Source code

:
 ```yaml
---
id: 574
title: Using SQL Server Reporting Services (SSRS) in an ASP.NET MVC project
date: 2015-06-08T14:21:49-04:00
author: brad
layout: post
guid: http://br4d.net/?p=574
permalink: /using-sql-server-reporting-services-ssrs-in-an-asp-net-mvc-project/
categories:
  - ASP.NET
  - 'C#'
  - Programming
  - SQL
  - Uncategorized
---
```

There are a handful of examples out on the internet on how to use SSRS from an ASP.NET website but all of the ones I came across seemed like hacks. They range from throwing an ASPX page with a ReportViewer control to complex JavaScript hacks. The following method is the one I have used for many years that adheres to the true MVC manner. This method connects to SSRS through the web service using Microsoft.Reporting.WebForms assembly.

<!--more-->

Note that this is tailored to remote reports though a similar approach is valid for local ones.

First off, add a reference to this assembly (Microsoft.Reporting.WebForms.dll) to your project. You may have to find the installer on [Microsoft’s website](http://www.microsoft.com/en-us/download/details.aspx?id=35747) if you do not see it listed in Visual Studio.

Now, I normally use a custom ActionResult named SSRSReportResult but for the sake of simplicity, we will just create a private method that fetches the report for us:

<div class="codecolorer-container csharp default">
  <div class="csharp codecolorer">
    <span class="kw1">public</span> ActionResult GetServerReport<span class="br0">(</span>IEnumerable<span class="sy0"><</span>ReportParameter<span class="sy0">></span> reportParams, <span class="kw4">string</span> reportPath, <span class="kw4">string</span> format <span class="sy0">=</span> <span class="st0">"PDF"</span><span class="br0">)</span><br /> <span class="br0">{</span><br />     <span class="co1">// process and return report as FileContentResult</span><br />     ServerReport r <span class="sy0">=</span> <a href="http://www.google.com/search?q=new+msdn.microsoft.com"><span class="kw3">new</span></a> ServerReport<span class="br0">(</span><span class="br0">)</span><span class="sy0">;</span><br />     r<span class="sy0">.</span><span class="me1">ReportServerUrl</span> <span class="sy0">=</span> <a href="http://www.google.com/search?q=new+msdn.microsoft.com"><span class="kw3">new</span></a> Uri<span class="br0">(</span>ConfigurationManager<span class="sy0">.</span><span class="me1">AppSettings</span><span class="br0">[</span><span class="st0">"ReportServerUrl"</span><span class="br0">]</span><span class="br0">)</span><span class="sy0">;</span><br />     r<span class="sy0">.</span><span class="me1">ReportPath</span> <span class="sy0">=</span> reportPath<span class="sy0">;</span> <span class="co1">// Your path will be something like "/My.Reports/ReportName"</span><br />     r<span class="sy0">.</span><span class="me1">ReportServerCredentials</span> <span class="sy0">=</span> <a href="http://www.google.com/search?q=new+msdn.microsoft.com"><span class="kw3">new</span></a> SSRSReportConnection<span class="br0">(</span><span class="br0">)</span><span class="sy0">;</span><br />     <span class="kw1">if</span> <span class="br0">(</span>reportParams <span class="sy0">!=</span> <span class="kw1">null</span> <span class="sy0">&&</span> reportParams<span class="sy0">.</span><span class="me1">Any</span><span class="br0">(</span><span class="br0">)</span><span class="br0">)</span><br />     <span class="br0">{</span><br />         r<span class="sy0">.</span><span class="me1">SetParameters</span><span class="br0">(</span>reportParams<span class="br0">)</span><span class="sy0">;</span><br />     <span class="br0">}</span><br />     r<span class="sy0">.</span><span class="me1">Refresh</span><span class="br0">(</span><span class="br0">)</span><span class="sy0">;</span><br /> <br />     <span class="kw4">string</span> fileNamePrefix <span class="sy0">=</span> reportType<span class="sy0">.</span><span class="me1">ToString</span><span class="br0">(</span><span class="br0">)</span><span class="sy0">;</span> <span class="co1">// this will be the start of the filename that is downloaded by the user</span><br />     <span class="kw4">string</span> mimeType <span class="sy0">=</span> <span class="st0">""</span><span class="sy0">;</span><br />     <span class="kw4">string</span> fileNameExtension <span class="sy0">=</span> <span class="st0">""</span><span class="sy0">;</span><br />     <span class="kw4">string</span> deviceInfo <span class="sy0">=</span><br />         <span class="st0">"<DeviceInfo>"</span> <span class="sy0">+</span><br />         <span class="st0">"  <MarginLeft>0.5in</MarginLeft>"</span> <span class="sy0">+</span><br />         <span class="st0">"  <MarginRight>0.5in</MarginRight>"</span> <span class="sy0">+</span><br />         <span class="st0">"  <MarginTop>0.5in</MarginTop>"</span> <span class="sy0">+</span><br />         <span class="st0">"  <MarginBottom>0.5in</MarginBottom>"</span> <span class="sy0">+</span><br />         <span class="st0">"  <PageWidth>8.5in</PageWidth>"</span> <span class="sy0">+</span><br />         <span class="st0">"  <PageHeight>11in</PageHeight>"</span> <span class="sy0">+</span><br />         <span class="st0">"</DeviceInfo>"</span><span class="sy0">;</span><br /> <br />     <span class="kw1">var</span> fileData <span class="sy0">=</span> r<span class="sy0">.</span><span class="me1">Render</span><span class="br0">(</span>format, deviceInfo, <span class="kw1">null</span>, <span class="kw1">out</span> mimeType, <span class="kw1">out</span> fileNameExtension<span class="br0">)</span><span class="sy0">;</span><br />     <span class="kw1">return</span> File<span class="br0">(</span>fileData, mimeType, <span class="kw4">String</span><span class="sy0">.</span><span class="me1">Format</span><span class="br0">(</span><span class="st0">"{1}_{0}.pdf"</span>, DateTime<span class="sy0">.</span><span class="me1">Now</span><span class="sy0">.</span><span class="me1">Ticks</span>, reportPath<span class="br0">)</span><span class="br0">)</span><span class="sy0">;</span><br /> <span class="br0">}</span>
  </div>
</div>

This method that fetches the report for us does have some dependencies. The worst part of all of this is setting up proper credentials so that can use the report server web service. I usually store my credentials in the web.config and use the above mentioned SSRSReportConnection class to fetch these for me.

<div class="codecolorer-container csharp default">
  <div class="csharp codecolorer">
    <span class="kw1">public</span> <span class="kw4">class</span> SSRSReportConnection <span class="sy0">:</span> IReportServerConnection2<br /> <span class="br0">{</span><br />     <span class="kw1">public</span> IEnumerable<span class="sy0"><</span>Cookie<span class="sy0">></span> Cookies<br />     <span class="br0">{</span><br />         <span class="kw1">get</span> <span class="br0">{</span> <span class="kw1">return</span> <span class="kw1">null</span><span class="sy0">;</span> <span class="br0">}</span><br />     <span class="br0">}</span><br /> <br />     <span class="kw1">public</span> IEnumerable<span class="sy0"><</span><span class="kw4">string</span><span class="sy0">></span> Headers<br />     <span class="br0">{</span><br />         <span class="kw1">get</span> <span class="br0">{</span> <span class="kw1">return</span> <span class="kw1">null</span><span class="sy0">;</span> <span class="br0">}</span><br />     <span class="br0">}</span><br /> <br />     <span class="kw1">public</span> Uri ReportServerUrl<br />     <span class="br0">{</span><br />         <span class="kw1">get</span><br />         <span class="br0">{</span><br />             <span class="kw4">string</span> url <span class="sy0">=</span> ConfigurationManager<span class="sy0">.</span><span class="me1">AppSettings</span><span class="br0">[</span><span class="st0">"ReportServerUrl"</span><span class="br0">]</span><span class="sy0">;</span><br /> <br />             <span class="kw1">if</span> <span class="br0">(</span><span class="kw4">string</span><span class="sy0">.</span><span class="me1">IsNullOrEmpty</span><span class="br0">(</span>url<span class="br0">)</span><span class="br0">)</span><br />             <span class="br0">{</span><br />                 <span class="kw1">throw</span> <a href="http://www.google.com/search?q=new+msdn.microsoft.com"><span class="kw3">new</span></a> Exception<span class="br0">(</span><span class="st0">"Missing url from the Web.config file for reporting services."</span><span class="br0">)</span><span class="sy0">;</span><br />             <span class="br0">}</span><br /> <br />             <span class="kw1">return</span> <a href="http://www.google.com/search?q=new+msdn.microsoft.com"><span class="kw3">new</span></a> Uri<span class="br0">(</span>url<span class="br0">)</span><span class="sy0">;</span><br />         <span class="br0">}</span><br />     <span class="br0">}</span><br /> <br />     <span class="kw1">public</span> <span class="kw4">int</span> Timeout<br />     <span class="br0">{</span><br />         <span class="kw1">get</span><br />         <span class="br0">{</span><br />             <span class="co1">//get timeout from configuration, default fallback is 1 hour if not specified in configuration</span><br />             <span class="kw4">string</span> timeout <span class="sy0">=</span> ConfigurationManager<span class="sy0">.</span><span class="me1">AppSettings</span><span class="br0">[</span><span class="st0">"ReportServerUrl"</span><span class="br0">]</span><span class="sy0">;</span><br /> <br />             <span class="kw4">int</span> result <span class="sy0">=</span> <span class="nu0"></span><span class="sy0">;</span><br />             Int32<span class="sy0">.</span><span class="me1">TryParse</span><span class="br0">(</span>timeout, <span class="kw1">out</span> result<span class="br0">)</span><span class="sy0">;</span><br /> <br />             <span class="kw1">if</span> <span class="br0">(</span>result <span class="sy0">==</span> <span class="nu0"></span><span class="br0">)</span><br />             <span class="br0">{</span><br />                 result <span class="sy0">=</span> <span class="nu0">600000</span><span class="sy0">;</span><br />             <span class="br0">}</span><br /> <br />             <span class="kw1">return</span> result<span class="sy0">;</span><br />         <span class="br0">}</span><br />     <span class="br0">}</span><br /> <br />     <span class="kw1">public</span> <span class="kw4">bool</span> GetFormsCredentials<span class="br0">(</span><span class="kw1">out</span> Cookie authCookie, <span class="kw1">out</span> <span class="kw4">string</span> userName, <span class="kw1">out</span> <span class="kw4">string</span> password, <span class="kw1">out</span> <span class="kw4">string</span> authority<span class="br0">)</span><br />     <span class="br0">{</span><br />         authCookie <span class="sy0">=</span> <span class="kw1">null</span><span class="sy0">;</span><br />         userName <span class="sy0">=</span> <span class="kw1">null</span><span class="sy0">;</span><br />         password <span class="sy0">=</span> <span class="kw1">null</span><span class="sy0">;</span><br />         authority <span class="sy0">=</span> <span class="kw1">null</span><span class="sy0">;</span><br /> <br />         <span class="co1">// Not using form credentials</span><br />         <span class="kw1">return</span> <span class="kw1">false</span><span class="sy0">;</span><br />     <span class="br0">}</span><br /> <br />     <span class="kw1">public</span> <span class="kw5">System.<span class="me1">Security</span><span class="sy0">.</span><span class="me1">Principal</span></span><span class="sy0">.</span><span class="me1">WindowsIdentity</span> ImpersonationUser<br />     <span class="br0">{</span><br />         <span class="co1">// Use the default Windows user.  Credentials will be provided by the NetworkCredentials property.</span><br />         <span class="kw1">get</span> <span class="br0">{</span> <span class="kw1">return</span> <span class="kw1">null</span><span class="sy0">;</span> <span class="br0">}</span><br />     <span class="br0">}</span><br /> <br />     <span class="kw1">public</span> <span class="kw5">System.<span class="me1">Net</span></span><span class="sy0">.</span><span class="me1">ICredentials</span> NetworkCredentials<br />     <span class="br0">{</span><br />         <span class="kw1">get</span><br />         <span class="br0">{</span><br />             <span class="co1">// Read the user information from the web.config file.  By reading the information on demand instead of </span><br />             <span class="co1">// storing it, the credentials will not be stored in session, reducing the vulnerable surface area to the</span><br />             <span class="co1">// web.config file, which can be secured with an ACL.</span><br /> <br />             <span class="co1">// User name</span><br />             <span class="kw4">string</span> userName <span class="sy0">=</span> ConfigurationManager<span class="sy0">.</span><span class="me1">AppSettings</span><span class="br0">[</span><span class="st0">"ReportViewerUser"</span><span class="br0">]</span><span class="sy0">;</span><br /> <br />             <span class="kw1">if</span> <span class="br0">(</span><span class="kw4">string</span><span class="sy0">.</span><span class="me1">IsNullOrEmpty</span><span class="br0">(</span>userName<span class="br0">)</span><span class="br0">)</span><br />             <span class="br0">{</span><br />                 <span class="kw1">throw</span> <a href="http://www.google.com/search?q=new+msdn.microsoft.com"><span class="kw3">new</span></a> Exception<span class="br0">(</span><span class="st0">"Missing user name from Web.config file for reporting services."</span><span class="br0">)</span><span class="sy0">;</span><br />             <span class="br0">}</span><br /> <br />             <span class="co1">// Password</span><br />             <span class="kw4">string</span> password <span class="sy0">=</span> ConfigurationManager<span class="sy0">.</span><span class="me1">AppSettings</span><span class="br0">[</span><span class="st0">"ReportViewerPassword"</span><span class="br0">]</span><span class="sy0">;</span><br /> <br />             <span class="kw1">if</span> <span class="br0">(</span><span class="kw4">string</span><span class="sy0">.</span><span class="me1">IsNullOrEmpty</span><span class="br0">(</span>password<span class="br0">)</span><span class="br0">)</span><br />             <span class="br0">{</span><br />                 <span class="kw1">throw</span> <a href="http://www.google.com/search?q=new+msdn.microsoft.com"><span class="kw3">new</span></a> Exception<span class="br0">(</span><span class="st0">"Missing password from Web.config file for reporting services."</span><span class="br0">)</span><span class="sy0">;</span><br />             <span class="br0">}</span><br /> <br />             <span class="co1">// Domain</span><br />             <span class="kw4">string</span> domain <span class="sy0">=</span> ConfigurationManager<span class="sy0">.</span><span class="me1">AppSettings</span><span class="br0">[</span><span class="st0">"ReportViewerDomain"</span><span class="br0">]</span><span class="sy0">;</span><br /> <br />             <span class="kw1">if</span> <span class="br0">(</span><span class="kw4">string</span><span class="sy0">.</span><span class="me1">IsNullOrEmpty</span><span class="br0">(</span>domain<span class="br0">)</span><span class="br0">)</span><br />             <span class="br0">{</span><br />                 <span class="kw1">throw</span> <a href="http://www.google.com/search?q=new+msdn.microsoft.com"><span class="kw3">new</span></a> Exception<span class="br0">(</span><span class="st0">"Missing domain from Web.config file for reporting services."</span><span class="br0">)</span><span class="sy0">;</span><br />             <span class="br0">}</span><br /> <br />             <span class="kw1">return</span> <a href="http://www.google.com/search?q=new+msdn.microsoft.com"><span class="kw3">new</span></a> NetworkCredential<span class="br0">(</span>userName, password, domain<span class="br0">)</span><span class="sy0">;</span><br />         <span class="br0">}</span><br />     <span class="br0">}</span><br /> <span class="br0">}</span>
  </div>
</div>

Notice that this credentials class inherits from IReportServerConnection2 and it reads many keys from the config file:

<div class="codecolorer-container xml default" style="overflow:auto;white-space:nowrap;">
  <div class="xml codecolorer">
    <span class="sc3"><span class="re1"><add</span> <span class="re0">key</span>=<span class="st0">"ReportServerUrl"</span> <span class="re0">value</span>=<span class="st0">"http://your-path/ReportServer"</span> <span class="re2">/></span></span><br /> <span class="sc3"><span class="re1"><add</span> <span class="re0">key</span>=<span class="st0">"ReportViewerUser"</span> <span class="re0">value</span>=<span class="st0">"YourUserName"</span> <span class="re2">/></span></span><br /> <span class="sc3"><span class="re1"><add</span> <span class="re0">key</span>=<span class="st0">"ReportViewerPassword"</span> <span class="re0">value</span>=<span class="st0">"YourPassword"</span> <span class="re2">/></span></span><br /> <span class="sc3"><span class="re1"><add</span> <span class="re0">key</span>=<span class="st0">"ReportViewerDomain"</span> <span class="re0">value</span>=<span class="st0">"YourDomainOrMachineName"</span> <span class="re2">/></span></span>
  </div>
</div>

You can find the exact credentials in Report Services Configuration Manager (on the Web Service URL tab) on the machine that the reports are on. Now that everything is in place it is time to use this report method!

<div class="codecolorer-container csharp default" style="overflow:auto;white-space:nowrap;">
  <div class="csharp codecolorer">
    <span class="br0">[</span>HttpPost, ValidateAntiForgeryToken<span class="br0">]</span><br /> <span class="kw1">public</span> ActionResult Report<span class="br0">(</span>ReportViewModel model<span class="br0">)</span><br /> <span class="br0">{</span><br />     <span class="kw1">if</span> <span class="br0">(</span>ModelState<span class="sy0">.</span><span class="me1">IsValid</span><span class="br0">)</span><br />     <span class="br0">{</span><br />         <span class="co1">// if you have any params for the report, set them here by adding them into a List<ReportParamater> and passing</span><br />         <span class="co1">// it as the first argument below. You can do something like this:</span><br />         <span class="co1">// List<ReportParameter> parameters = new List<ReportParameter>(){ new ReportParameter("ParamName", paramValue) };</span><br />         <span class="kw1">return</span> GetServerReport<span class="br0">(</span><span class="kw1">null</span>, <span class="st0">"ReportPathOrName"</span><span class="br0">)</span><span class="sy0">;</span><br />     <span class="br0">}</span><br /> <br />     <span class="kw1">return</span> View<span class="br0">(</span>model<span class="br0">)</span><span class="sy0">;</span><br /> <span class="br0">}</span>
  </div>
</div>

··········

> **Problem details**
If a line of the entries holds the word "auto", copy it out.

> **Written solution**
<div class="codecolorer-container xml default" style="overflow:auto;white-space:nowrap;">
<div class="codecolorer-container csharp default" style="overflow:auto;white-space:nowrap;">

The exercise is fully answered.